紙幣のない世界の物価と金融政策

想像してみていただきたい。どこに出掛けても、電子マネーやクレジットカードでの支払いを受け付けており、大人数での割り勘すら容易に取り扱える状況を。紙幣は、秋風に吹かれて飛んでいってしまうかもしれないし、誤って洗濯してしまうかもしれない。しかも使い道が記録に残らないので、所有することすら家族に不審がられる状況を。そうなるとき、さほど遠い未来とも思えないが、市中に流通する紙幣の量は、今よりも極端に減るとは思えないだろうか。そうなるとき、物価は上昇するだろうか、下落するだろうか。金融政策は、どのような姿になるだろうか。


直接的に物価に影響を与えると感じられる方は、少ないのではないか。紙幣を使わなくなったところで、我々の財布の中にあった購買力は、例えば銀行預金やプリペイド型の電子マネーのように、おそらく別の形で保持される。突然貧乏になるわけじゃない。ポケットの財布が膨らんだ状態と、画面を覗き込んで初めて数字が確認できる状態とで、気分はいくらか異なるかもしれないが、そのことが消費の形を大きく変えたりはしないだろう。スイカパスモになったからといって、電車には移動したいときに乗る。その機会は、特段増えも減りもしない。


こうしたテクノロジーの進歩は、しかし、国立印刷局*1の仕事を減らすだろう。彼らの敷地は都内の一等地にもあるが、それらを売却し、職員の方々には別の仕事に就いていただくことで、使われる税金は減るはずだ。それは素敵なことにも思われる。それから、もうひとつ大きな変化がある。日銀が金融政策を実行することは、難しくなるだろう。理由は以下の通りだ。
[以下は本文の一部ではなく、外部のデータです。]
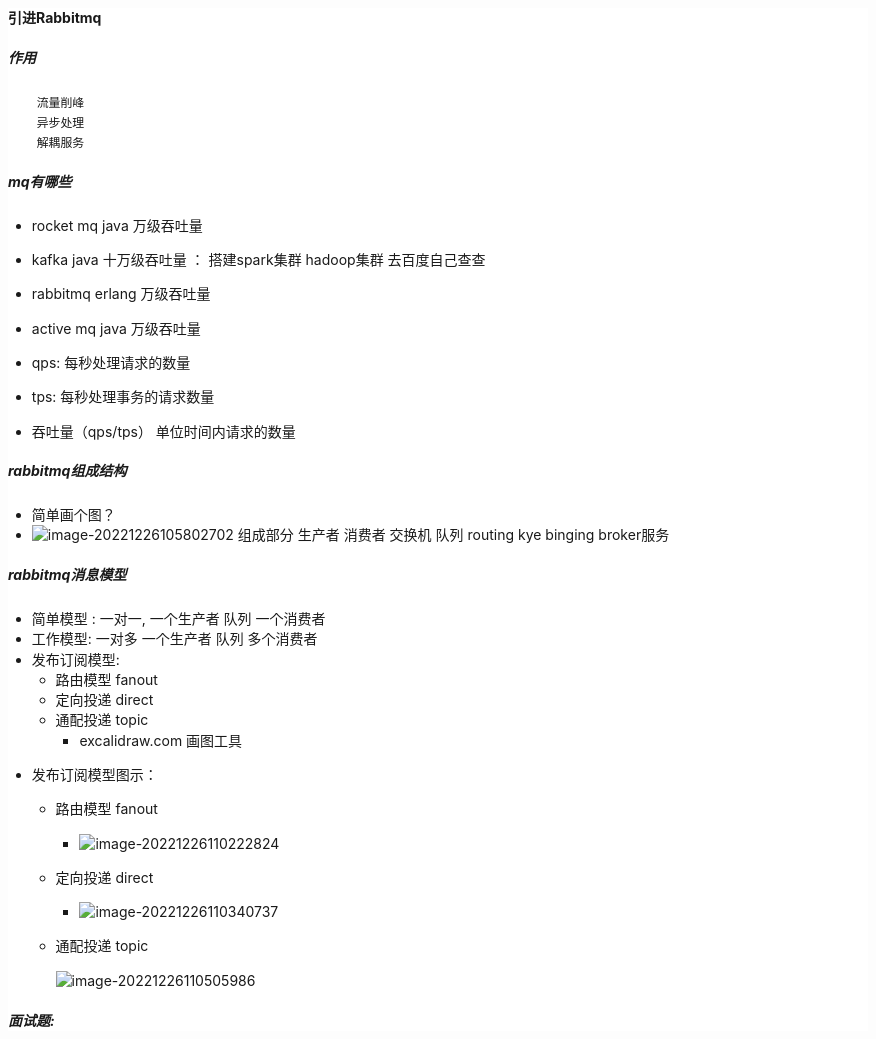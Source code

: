 


#### 引进Rabbitmq
##### 作用
		流量削峰
		异步处理
		解耦服务
		
##### mq有哪些 

* rocket mq   java  万级吞吐量
* kafka    java    十万级吞吐量 ： 搭建spark集群   hadoop集群  去百度自己查查
* rabbitmq  erlang 万级吞吐量
* active mq   java 万级吞吐量

* qps: 每秒处理请求的数量
* tps: 每秒处理事务的请求数量
* 吞吐量（qps/tps）  单位时间内请求的数量

##### rabbitmq组成结构

* 简单画个图？
* ![image-20221226105802702](image/电商总结/image-20221226105802702.png)
	组成部分
		生产者
		消费者
		交换机
		队列
		routing kye
		binging
		broker服务
		
##### rabbitmq消息模型
- 简单模型 : 一对一, 一个生产者 队列 一个消费者
- 工作模型: 一对多 一个生产者 队列 多个消费者
- 发布订阅模型: 
	- 路由模型 fanout
	- 定向投递 direct
	- 通配投递 topic
		- excalidraw.com 画图工具

* 发布订阅模型图示：

  * 路由模型 fanout

    * ![image-20221226110222824](image/电商总结/image-20221226110222824.png)

  * 定向投递  direct

    * ![image-20221226110340737](image/电商总结/image-20221226110340737.png)

  * 通配投递 topic

    ![image-20221226110505986](image/电商总结/image-20221226110505986.png)

##### 面试题:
そもそも日銀が職員に給料を払い、国庫に釣りまで返すことができるのは、預貸利鞘があるからだ。つまり日銀は、金を安く借りて高く貸すことで、利益を得ている。「安く借りて」の部分は、要するに紙幣の発行のことで、「高く貸す」の部分は、要するに国債の購入のことだが、ちょっとピンと来ない方も居るかもしれない。紙幣の発行が、なぜ「安く借りて」いることになるのかと。こう考えてみていただきたい。我々が紙幣を持つ代わりに銀行にお金を預けておけば、今はとても小さいが、しかし利息がつく。そのあきらめた利息は、得べかりし利息は、我々が日銀に寄付しているようなものだと。紙幣でしか買い物ができないからといって、あるはずだった利息をあきらめるのは、決して当然のことではない。
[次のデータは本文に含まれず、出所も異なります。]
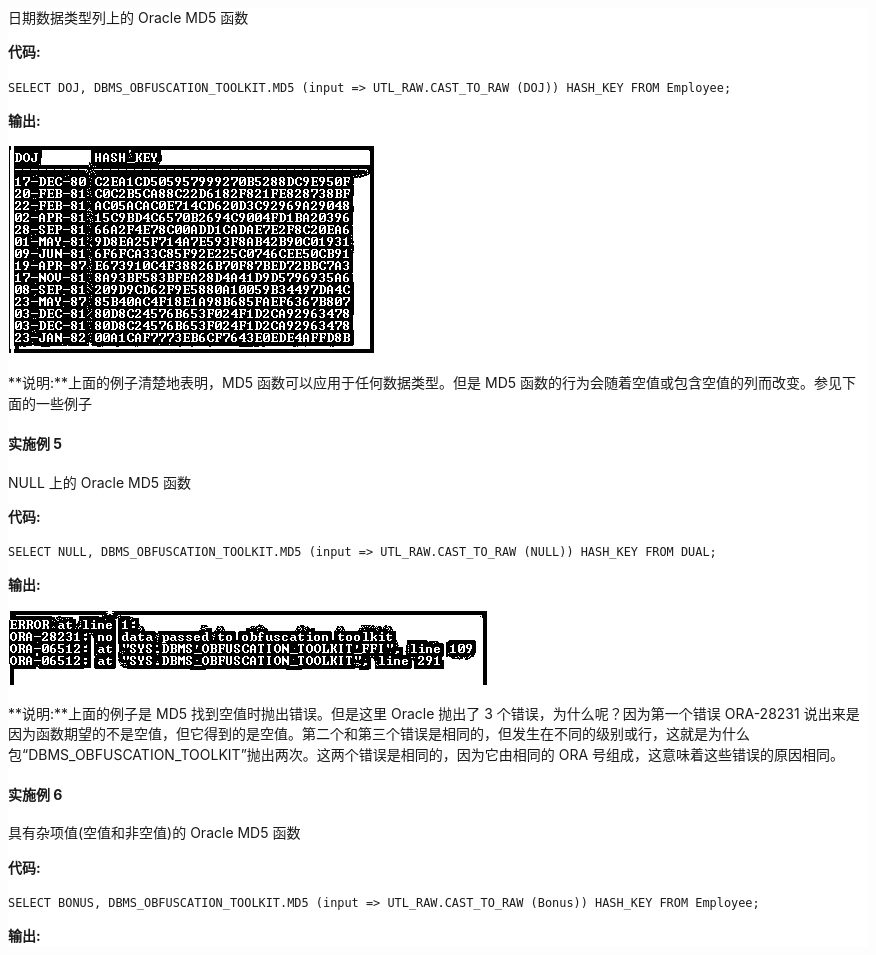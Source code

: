 日期数据类型列上的 Oracle MD5 函数

**代码:**

`SELECT DOJ, DBMS_OBFUSCATION_TOOLKIT.MD5 (input =>
UTL_RAW.CAST_TO_RAW (DOJ)) HASH_KEY FROM Employee;`

**输出:**

![Date data type column](img/5e504e502991b9666c1af8f0dc56e8c8.png)



**说明:**上面的例子清楚地表明，MD5 函数可以应用于任何数据类型。但是 MD5 函数的行为会随着空值或包含空值的列而改变。参见下面的一些例子

#### 实施例 5

NULL 上的 Oracle MD5 函数

**代码:**

`SELECT NULL, DBMS_OBFUSCATION_TOOLKIT.MD5 (input =>
UTL_RAW.CAST_TO_RAW (NULL)) HASH_KEY FROM DUAL;`

**输出:**

![Oracle MD56](img/3cefdaacb819b613269d312fb06c69b2.png)



**说明:**上面的例子是 MD5 找到空值时抛出错误。但是这里 Oracle 抛出了 3 个错误，为什么呢？因为第一个错误 ORA-28231 说出来是因为函数期望的不是空值，但它得到的是空值。第二个和第三个错误是相同的，但发生在不同的级别或行，这就是为什么包“DBMS_OBFUSCATION_TOOLKIT”抛出两次。这两个错误是相同的，因为它由相同的 ORA 号组成，这意味着这些错误的原因相同。

#### 实施例 6

具有杂项值(空值和非空值)的 Oracle MD5 函数

**代码:**

`SELECT BONUS, DBMS_OBFUSCATION_TOOLKIT.MD5 (input =>
UTL_RAW.CAST_TO_RAW (Bonus)) HASH_KEY FROM Employee;`

**输出:**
一方で金融政策とは、要するに金利を下げることだ。不景気に皆がビビッていると、お金を借りて投資してまで、商売を広げようという気持ちになりにくい。そこで貸し出しを促すために、日銀がエイと強引に、何もせず放っておくよりも、安くお金を貸し出すのだ。お金ならバーゲンセールしますから、是非それで商売を広げて下さいというわけだ。しかしそもそも、なぜ安くお金を貸し出すことができるのだろうか。紙幣を印刷できるからではない。発行している紙幣に利息を払わないからだ。


ここで最初の想像に戻ろう。もはや誰も、紙幣を持ちたいとは思わない状況だ。そうなれば、紙幣を印刷することには意味がない。誰も使わないものは倉庫に眠るだけだ。このとき実は、日銀は貸し出す資金すら持っていない。紙幣を印刷したところで、それを受け取ってくれる相手がいないのだから。ならば市中の銀行に、「日銀の当座預金口座にお金を預けて下さい」と言ってみてはどうだろうか。このとき日銀は、その当座預金に利息をつけることを余儀なくされるだろう。あなたが市中の銀行の担当者なら、より高い利息のつく口座に預け入れなければ、上司にも株主にも怒られてしまうからだ。もちろん日銀は、そうして当座預金につける利息よりも安く、お金を貸し出すことはできない。預貸利鞘がマイナスなら損をしてしまう。すこしまどろっこしい説明になったが、ご納得いただけたろうか。


紙幣のない世界にも、穏やかなデフレや、穏やかなインフレは存在するだろう。物やサービスを売買したことがある者なら、誰でも知っていることだが、高いものが欲しいときも、安いものが欲しいときも、また高いものが売れるときも、安いものが売れるときもある。当然のことだ。一方で、ハイパーインフレは存在しないだろう。誰も紙幣を使わないとき、それが無限に印刷されて信用が失われることは、そもそも不可能だ。


紙幣のない世界では、金融政策を実行することは難しいだろう。つまり金利は、自然に任せることになるだろう。日銀が、その水準を意図的に引き下げることは困難だ。なぜなら原資がない。このように考えるとき、現在の歪みが見えてこないだろうか。金融緩和の源泉は、我々が受け取れなかった利息にある。あらゆる景気対策は、右から左へと移転しているに過ぎない。打ち出の小槌など、最初から存在していない。